- Born: July 14, 1975 (age 51)
- Occupations: Host, actor
- Years active: 1993–present

= Mati Moralejo =

American actor (born 1975)

Matthew John Moralejo is an American actor and he is best known as a recurring personality on the Nick GAS television network from early to mid 2000s. He is regularly seen in 60 second featurettes highlighting lesser known sports from around the world called Global GAS.

Moralejo was also the host of a short-lived revival of Nickelodeon's Wild and Crazy Kids in 2002. As an actor, he has had guest roles in Dawson's Creek, From the Earth to the Moon and The Mystery Files of Shelby Woo.

Moralejo grew up in the Town and Country area of Tampa, Florida, and graduated A.P. Leto High School in 1993. He teaches international sports such as shovel racing, hydrospeeding, zorbing, pato, Kendo, reindeer racing, Futvolei, ice mountain climbing, dog sled racing, snow biking, outrigger canoeing, and sand tobogganing.

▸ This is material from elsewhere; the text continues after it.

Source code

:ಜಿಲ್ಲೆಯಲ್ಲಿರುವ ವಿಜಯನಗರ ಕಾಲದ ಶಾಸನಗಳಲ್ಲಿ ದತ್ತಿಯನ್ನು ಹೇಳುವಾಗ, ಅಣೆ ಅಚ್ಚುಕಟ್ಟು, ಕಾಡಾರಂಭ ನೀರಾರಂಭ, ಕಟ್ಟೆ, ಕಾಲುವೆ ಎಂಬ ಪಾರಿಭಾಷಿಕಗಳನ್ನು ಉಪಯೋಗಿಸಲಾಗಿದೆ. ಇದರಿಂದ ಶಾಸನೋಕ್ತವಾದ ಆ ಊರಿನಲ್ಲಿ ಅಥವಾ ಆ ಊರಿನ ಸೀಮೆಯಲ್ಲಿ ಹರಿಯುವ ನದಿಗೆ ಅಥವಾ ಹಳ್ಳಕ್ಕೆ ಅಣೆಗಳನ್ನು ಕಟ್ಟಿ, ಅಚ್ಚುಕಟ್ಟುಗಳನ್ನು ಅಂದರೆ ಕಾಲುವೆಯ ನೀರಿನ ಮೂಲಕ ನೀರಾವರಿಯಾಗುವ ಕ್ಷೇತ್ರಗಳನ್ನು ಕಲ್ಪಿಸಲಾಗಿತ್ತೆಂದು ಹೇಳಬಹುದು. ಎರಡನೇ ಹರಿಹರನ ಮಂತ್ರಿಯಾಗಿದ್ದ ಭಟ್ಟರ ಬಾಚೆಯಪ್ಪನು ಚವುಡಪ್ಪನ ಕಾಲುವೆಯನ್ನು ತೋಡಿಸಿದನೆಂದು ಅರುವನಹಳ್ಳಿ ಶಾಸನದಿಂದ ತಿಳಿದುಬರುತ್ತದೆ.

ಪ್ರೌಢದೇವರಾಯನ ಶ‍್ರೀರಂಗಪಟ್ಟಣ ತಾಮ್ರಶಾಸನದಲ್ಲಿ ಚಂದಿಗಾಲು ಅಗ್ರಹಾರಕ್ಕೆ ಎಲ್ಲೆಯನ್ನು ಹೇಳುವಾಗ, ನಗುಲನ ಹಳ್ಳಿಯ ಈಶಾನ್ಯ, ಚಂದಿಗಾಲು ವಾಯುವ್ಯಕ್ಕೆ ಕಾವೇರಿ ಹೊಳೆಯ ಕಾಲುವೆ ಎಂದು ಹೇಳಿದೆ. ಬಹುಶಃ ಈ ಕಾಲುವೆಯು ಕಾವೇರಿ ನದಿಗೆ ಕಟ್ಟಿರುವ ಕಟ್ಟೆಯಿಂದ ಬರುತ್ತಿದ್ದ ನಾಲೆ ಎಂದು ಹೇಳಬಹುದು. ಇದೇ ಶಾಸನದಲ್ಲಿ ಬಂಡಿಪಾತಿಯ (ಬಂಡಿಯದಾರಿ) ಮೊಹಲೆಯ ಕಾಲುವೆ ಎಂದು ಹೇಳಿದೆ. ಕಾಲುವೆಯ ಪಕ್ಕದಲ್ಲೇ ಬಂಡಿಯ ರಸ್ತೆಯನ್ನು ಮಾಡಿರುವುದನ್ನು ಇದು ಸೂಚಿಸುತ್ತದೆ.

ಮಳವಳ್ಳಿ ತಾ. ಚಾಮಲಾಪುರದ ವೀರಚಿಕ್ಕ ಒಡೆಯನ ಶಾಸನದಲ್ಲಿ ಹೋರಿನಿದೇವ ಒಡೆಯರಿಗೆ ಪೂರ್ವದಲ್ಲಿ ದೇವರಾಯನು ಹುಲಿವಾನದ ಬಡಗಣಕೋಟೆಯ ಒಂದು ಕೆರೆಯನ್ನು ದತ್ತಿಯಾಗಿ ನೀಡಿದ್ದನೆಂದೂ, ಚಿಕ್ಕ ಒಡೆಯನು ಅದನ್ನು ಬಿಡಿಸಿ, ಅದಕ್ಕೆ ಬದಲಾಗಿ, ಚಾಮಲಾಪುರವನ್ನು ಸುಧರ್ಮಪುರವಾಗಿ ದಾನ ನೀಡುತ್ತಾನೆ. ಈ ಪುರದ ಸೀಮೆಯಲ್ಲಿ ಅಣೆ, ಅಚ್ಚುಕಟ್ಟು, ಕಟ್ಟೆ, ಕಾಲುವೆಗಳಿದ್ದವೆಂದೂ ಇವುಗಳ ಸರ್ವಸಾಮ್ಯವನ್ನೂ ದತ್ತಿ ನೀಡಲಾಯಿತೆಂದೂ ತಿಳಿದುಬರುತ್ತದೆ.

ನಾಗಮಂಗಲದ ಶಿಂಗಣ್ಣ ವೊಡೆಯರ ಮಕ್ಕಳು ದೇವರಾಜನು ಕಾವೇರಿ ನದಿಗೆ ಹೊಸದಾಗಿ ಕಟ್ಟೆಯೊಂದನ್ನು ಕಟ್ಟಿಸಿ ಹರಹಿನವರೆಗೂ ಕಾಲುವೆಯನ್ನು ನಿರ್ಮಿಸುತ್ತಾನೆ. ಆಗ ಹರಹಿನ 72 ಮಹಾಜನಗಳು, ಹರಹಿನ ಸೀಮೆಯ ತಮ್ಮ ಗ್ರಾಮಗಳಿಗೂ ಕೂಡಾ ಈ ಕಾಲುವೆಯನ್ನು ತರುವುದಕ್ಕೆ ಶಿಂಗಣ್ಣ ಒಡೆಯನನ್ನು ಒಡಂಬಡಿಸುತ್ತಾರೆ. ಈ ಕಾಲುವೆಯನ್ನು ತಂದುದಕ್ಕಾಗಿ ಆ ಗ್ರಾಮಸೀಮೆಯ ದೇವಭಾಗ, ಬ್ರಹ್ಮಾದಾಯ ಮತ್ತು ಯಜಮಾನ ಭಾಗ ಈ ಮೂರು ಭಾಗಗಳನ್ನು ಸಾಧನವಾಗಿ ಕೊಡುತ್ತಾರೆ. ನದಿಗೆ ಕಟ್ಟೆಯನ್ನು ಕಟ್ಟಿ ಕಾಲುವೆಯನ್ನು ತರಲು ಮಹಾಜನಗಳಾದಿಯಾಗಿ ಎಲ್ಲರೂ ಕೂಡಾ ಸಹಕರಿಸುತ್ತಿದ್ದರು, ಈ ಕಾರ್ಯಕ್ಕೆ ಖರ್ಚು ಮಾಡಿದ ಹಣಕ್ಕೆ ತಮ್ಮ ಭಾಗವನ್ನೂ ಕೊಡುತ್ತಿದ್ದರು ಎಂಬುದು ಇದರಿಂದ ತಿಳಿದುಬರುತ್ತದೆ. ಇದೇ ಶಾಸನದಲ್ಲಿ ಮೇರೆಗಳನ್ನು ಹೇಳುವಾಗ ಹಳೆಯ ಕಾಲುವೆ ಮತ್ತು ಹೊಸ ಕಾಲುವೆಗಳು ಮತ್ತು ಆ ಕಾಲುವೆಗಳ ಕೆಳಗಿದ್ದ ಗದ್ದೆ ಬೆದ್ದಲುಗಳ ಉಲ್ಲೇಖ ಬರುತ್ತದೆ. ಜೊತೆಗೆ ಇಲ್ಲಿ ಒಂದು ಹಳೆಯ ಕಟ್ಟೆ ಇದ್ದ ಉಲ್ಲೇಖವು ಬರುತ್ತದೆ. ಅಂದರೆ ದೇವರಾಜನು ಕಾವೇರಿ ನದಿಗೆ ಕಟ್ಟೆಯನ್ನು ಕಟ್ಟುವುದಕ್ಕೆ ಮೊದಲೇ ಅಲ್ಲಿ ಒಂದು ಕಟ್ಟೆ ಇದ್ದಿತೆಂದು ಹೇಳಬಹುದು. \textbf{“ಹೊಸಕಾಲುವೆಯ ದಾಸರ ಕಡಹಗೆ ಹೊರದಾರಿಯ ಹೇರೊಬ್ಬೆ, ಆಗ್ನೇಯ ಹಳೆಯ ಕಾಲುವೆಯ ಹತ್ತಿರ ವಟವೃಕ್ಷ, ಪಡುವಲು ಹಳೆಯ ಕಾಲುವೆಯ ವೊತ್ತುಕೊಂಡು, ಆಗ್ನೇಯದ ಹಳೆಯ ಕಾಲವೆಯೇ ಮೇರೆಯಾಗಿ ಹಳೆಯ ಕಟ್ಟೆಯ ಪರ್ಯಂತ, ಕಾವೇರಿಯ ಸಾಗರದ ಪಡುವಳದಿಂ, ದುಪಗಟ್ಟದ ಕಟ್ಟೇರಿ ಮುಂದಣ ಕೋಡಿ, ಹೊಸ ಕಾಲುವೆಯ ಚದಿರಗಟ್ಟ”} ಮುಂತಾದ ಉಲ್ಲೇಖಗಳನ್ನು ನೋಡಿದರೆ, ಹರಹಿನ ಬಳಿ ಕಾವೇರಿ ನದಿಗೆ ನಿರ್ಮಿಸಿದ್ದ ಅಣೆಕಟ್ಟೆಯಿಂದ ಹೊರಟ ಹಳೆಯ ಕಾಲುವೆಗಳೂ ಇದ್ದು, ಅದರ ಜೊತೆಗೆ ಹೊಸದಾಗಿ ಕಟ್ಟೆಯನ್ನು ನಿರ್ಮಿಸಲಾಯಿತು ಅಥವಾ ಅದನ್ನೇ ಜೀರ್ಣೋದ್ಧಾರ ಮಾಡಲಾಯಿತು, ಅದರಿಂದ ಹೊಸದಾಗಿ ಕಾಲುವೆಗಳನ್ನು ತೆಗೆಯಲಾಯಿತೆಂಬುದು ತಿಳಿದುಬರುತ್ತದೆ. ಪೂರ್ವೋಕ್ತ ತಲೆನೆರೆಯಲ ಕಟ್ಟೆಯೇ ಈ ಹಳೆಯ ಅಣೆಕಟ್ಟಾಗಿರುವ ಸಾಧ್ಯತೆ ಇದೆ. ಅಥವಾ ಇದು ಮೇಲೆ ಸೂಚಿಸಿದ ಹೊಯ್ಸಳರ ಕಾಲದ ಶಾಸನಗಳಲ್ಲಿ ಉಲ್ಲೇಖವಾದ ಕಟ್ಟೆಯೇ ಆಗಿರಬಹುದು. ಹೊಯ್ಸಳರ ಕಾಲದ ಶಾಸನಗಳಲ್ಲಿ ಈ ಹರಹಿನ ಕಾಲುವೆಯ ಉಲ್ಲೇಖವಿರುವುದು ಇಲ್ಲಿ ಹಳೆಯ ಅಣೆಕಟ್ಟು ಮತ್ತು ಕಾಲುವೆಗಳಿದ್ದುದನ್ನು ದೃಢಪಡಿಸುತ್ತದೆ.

Alongside Max Rubin, Moralejo co-hosted two seasons of the Ultimate Blackjack Tour on CBS, a blackjack tournament that used the Elimination Blackjack derivative created by poker player and World Series of Poker bracelet winner Russ Hamilton and featured a number of famous poker players and professional gamblers amongst it participants. Anthony Curtis, owner of the Las Vegas Advisor analyzed all televised play and wrote the commentary delivered by Moralejo and Rubin.